At the end of 2020, Nassau County Legislator Debra Mulé, of Freeport, joined the student group Long Island Laboring Against Covid-19 to donate 15,000 masks and other personal protective equipment to the Mount Sinai South Nassau hospital in Oceanside.
A few days later, Mulé got a call from the hospital, saying that while the PPE kits and hospital gowns were appreciated, the masks could not be used because they were not medical grade.
Mulé asked LILAC if she could distribute the masks to the communities that she represents, and after receiving the OK, Mulé and her team went out on Jan. 8, 10 and 11 and handed out the masks to senior center members, first responders and other at-risk groups in Freeport, Baldwin, Rockville Centre and South Hempstead.
“When the hospital couldn’t use the masks, that was a door closing, but when one door closes, a window opens,” Mulé said. “In this case, it was several windows opening.”
During the three-day distribution, Mulé and her team gave out masks to the Freeport, Baldwin and South Nassau fire departments, the Freeport and Baldwin American Legion posts, the Freeport Police Department, Freeport Housing Authority, St. Christopher’s Parish Outreach, Oceanside Senior Center and Hispanic Brotherhood Senior Center.
Mulé hoped to distribute more masks to the fire departments in Merrick and Oceanside.
Freeport Police Chief Mike Smith said he was thankful for the donation. “We are grateful for the donation of surgical masks from LILAC to the members of the Freeport Police Department,” Smith said. “The hundreds of masks that we have received will help to ensure the safety of all of our officers during the current pandemic.”
Mulé had previously worked with LILAC to deliver 10,000 masks to the Freeport School District over the summer.
Sabrina Guo, 14, of Oyster Bay Cove, founded LILAC to help first responders during the height of the pandemic last spring. Since then, the organization has donated thousands of masks and PPE to hospitals, first responders, essential workers, school districts and communities across Long Island.
During the summer mask donation event in Freeport, Guo said she wanted LILAC to focus part of its distributions to communities of color, which have been hit harder by the pandemic than neighboring areas. Minority-majority communities like Freeport, Hempstead and Valley Stream continue to have the highest Covid-19 positive cases in Nassau County, according to the County Department of Health.
Freeport, the county’s third-hardest-hit community, had more than 3,600 cases confirmed as of Jan. 13.
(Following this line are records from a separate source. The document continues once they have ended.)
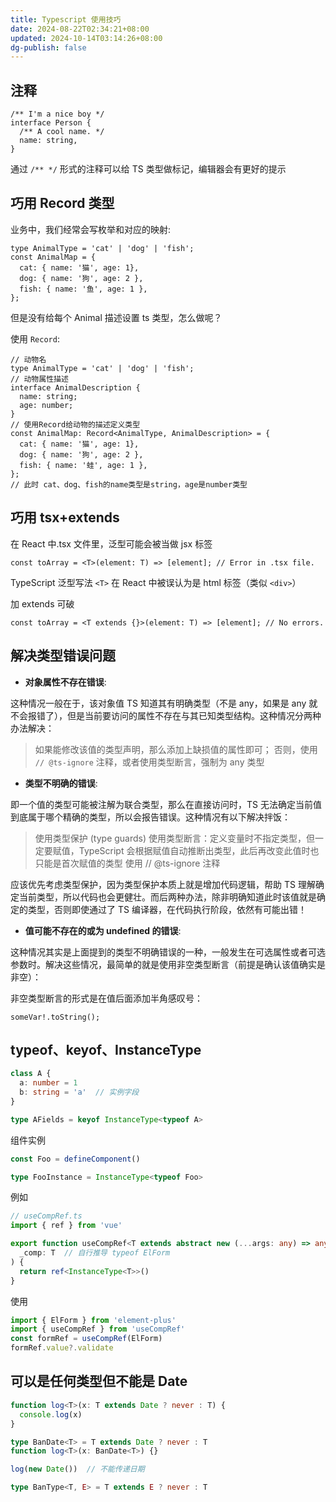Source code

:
 ```yaml
---
title: Typescript 使用技巧
date: 2024-08-22T02:34:21+08:00
updated: 2024-10-14T03:14:26+08:00
dg-publish: false
---
```


## 注释

```
/** I'm a nice boy */
interface Person {
  /** A cool name. */
  name: string,
}
```

通过 `/** */` 形式的注释可以给 TS 类型做标记，编辑器会有更好的提示

## 巧用 Record 类型

业务中，我们经常会写枚举和对应的映射:

```
type AnimalType = 'cat' | 'dog' | 'fish';
const AnimalMap = {
  cat: { name: '猫', age: 1},
  dog: { name: '狗', age: 2 },
  fish: { name: '鱼', age: 1 },
};
```

但是没有给每个 Animal 描述设置 ts 类型，怎么做呢？

使用 `Record`:

```
// 动物名
type AnimalType = 'cat' | 'dog' | 'fish';
// 动物属性描述
interface AnimalDescription {
  name: string;
  age: number;
}
// 使用Record给动物的描述定义类型
const AnimalMap: Record<AnimalType, AnimalDescription> = {
  cat: { name: '猫', age: 1},
  dog: { name: '狗', age: 2 },
  fish: { name: '蛙', age: 1 },
};
// 此时 cat、dog、fish的name类型是string，age是number类型
```

## 巧用 tsx+extends

在 React 中.tsx 文件里，泛型可能会被当做 jsx 标签

```
const toArray = <T>(element: T) => [element]; // Error in .tsx file.
```

TypeScript 泛型写法 `<T>` 在 React 中被误认为是 html 标签（类似 `<div>`）

加 extends 可破

```
const toArray = <T extends {}>(element: T) => [element]; // No errors.
```

## 解决类型错误问题

- **对象属性不存在错误**:

这种情况一般在于，该对象值 TS 知道其有明确类型（不是 any，如果是 any 就不会报错了），但是当前要访问的属性不存在与其已知类型结构。这种情况分两种办法解决：

> 如果能修改该值的类型声明，那么添加上缺损值的属性即可；
> 否则，使用 `// @ts-ignore` 注释，或者使用类型断言，强制为 any 类型

- **类型不明确的错误**:

即一个值的类型可能被注解为联合类型，那么在直接访问时，TS 无法确定当前值到底属于哪个精确的类型，所以会报告错误。这种情况有以下解决拌饭：

> 使用类型保护 (type guards)
> 使用类型断言：定义变量时不指定类型，但一定要赋值，TypeScript 会根据赋值自动推断出类型，此后再改变此值时也只能是首次赋值的类型
> 使用 // @ts-ignore 注释

应该优先考虑类型保护，因为类型保护本质上就是增加代码逻辑，帮助 TS 理解确定当前类型，所以代码也会更健壮。而后两种办法，除非明确知道此时该值就是确定的类型，否则即使通过了 TS 编译器，在代码执行阶段，依然有可能出错！

- **值可能不存在的或为 undefined 的错误**:

这种情况其实是上面提到的类型不明确错误的一种，一般发生在可选属性或者可选参数时。解决这些情况，最简单的就是使用非空类型断言（前提是确认该值确实是非空）：

非空类型断言的形式是在值后面添加半角感叹号：

```
someVar!.toString();
```

## typeof、keyof、InstanceType

```ts
class A {
  a: number = 1
  b: string = 'a'  // 实例字段
}

type AFields = keyof InstanceType<typeof A>
```

组件实例

```ts
const Foo = defineComponent()

type FooInstance = InstanceType<typeof Foo>
```

例如

```ts
// useCompRef.ts
import { ref } from 'vue'

export function useCompRef<T extends abstract new (...args: any) => any>(
  _comp: T  // 自行推导 typeof ElForm
) {
  return ref<InstanceType<T>>()
}
```

使用

```ts
import { ElForm } from 'element-plus'
import { useCompRef } from 'useCompRef'
const formRef = useCompRef(ElForm)
formRef.value?.validate
```

## 可以是任何类型但不能是 Date

```ts
function log<T>(x: T extends Date ? never : T) {
  console.log(x)
}

type BanDate<T> = T extends Date ? never : T
function log<T>(x: BanDate<T>) {}

log(new Date())  // 不能传递日期

type BanType<T, E> = T extends E ? never : T
```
While the infection rate dropped over the summer, with only about 100 cases confirmed every month, the rate has continued to increase in recent weeks and months, with the latest trend showing nearly 300 new cases confirmed each week in the village.
Mulé said she hoped more PPE and social distancing would help curb the numbers, as well as the distribution of vaccines to first responders and older seniors. “We have to remain vigilant,” she said. “We need to stay home as much as possible and do our part to overcome this pandemic.”
Freeport Mayor Robert Kennedy agreed, and said the village was doing all it could to provide PPE to residents.
On Christmas Eve, Leon Sanchez, of Newman Realty, in Malverne, acquired 24,000 masks from an anonymous donor to give to Freeport. Kennedy said some of the masks have been distributed to the fire and police departments, as well as senior homes in the village.
Like the thousands of other masks that the village has already given out since April, residents can pick up additional masks at Village Hall and the Freeport Recreation Center. Homebound residents can call Village Hall to schedule a mask delivery.
Village police officers who patrol the village are offering free masks to residents and visitors.
“Along with the masks, we have gloves and hand sanitizers that we can give out,” Kennedy said. “Whatever our residents need, we have them.”